Document images with source code
★ ★ ★ ★ ★ ★ ★

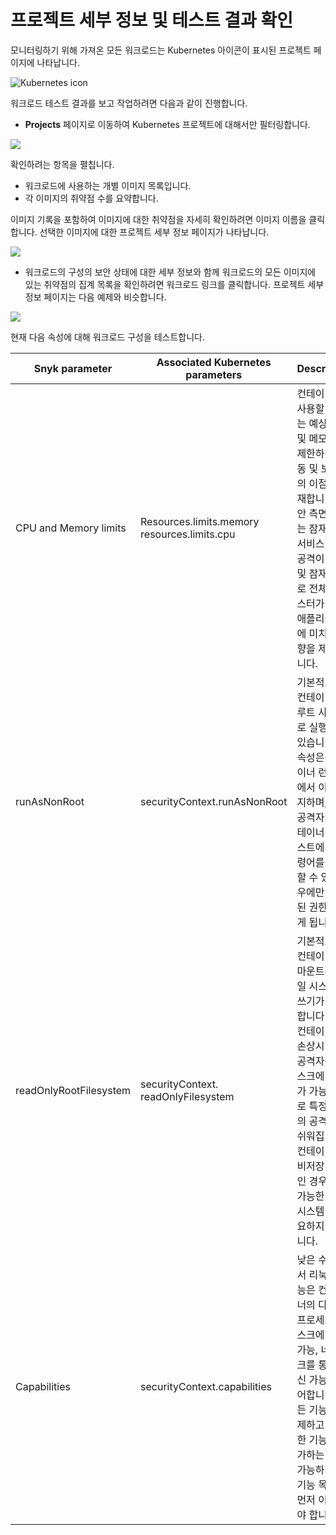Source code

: # 프로젝트 세부 정보 및 테스트 결과 확인

모니터링하기 위해 가져온 모든 워크로드는 Kubernetes 아이콘이 표시된 프로젝트 페이지에 나타납니다.

![Kubernetes icon](../../../../.gitbook/assets/uuid-24e0b69a-01c3-9434-9dac-9b44864bd269-en.png)

워크로드 테스트 결과를 보고 작업하려면 다음과 같이 진행합니다.

* **Projects** 페이지로 이동하여 Kubernetes 프로젝트에 대해서만 필터링합니다.

![](../../../../.gitbook/assets/uuid-08d7978e-0c64-a8c2-c289-402534ebec42-en.png)

확인하려는 항목을 펼칩니다.

* 워크로드에 사용하는 개별 이미지 목록입니다.
* 각 이미지의 취약점 수를 요약합니다.

이미지 기록을 포함하여 이미지에 대한 취약점을 자세히 확인하려면 이미지 이름을 클릭합니다. 선택한 이미지에 대한 프로젝트 세부 정보 페이지가 나타납니다.

![](<../../../../.gitbook/assets/image (59) (2) (3) (3) (3) (3) (4) (5) (5) (5) (4) (1).png>)

* 워크로드의 구성의 보안 상태에 대한 세부 정보와 함께 워크로드의 모든 이미지에 있는 취약점의 집계 목록을 확인하려면 워크로드 링크를 클릭합니다. 프로젝트 세부 정보 페이지는 다음 예제와 비슷합니다.

![](../../../../.gitbook/assets/uuid-79e06589-b59c-4bad-30e4-56c0e15607e0-en.png)

현재 다음 속성에 대해 워크로드 구성을 테스트합니다.

| **Snyk parameter**     | **Associated Kubernetes parameters**         | **Description**                                                                                                                       |
| ---------------------- | -------------------------------------------- | ------------------------------------------------------------------------------------------------------------------------------------- |
| CPU and Memory limits  | Resources.limits.memory resources.limits.cpu | 컨테이너에 사용할 수 있는 예상 CPU 및 메모리를 제한하면 작동 및 보안상의 이점이 존재합니다. 보안 측면에서는 잠재적인 서비스 거부 공격이 노드 및 잠재적으로 전체 클러스터가 아닌 애플리케이션에 미치는 영향을 제한합니다.         |
| runAsNonRoot           | securityContext.runAsNonRoot                 | 기본적으로 컨테이너는 루트 사용자로 실행할 수 있습니다. 이 속성은 컨테이너 런타임에서 이를 방지하며, 이는 공격자가 컨테이너 컨텍스트에서 명령어를 실행할 수 있는 경우에만 제한된 권한을 갖게 됩니다.                      |
| readOnlyRootFilesystem | securityContext. readOnlyFilesystem          | 기본적으로 컨테이너에 마운트된 파일 시스템은 쓰기가 가능합니다. 즉, 컨테이너를 손상시키는 공격자는 디스크에 쓰기가 가능하므로 특정 종류의 공격이 더 쉬워집니다. 컨테이너가 비저장 상태인 경우 쓰기 가능한 파일 시스템이 필요하지 않습니다. |
| Capabilities           | securityContext.capabilities                 | 낮은 수준에서 리눅스 기능은 컨테이너의 다양한 프로세스(디스크에 쓰기 가능, 네트워크를 통한 통신 가능)를 제어합니다. 모든 기능을 삭제하고 필요한 기능을 추가하는 것은 가능하지만 기능 목록을 먼저 이해해야 합니다.              |
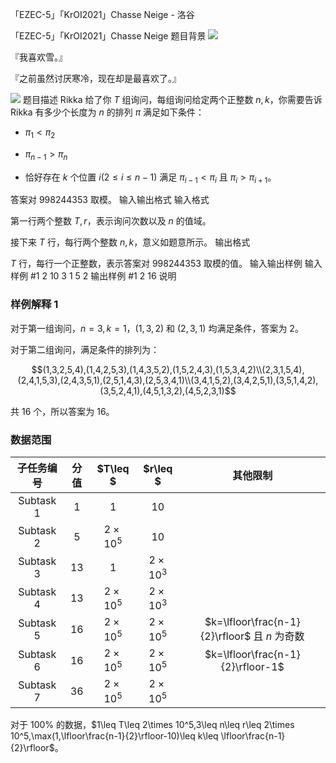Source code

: 



「EZEC-5」「KrOI2021」Chasse Neige - 洛谷














「EZEC-5」「KrOI2021」Chasse Neige
题目背景
![](https://cdn.luogu.com.cn/upload/image_hosting/kben34ml.png)

『我喜欢雪。』

『之前虽然讨厌寒冷，现在却是最喜欢了。』

![](https://cdn.luogu.com.cn/upload/image_hosting/sbuj1tnc.png)
题目描述
Rikka 给了你 $T$ 组询问，每组询问给定两个正整数 $n,k$，你需要告诉 Rikka 有多少个长度为 $n$ 的排列 $\pi$ 满足如下条件：

- $\pi_1<\pi_2$

- $\pi_{n-1}>\pi_{n}$

- 恰好存在 $k$ 个位置 $i(2\leq i\leq n-1)$ 满足 $\pi_{i-1}<\pi_{i}$ 且 $\pi_{i}>\pi_{i+1}$。

答案对 $998244353$ 取模。
输入输出格式
输入格式

第一行两个整数 $T,r$，表示询问次数以及 $n$ 的值域。

接下来 $T$ 行，每行两个整数 $n,k$，意义如题意所示。
输出格式

$T$ 行，每行一个正整数，表示答案对 $998244353$ 取模的值。
输入输出样例
输入样例 #1
2 10
3 1
5 2
输出样例 #1
2
16
说明
### 样例解释 1

对于第一组询问，$n=3,k=1$，$(1,3,2)$ 和 $(2,3,1)$ 均满足条件，答案为 $2$。

对于第二组询问，满足条件的排列为：

$$(1,3,2,5,4),(1,4,2,5,3),(1,4,3,5,2),(1,5,2,4,3),(1,5,3,4,2)\\(2,3,1,5,4),(2,4,1,5,3),(2,4,3,5,1),(2,5,1,4,3),(2,5,3,4,1)\\(3,4,1,5,2),(3,4,2,5,1),(3,5,1,4,2),(3,5,2,4,1),(4,5,1,3,2),(4,5,2,3,1)$$

共 $16$ 个，所以答案为 $16$。

### 数据范围

| 子任务编号 | 分值 | $T\leq $ | $r\leq $ | 其他限制 |
| :----------: | :----------: | :----------: | :----------: | :----------: |
| Subtask 1 | $1$ | $1$ | $10$ |  |
| Subtask 2 | $5$ | $2\times 10^5$ | $10$ |  |
| Subtask 3 | $13$ | $1$ | $2\times 10^3$ |  |
| Subtask 4 | $13$ | $2\times 10^5$ | $2\times 10^3$ |  |
| Subtask 5 | $16$ | $2\times 10^5$ | $2\times 10^5$ | $k=\lfloor\frac{n-1}{2}\rfloor$ 且 $n$ 为奇数 |
| Subtask 6 | $16$ | $2\times 10^5$ | $2\times 10^5$ | $k=\lfloor\frac{n-1}{2}\rfloor-1$ |
| Subtask 7 | $36$ | $2\times 10^5$ | $2\times 10^5$ |  |

对于 $100\%$ 的数据，$1\leq T\leq 2\times 10^5,3\leq n\leq r\leq 2\times 10^5,\max(1,\lfloor\frac{n-1}{2}\rfloor-10)\leq k\leq \lfloor\frac{n-1}{2}\rfloor$。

★ ★ ★ ★ ★ ★ ★

## [What is being asked]
Needed here is a verbatim copy of the data from the first line through the line with "프로젝트에 대해서만 필터링합니다.", without pictures.

## [Exercise output]
Source code

: # 프로젝트 세부 정보 및 테스트 결과 확인

모니터링하기 위해 가져온 모든 워크로드는 Kubernetes 아이콘이 표시된 프로젝트 페이지에 나타납니다.

![Kubernetes icon](../../../../.gitbook/assets/uuid-24e0b69a-01c3-9434-9dac-9b44864bd269-en.png)

워크로드 테스트 결과를 보고 작업하려면 다음과 같이 진행합니다.

* **Projects** 페이지로 이동하여 Kubernetes 프로젝트에 대해서만 필터링합니다.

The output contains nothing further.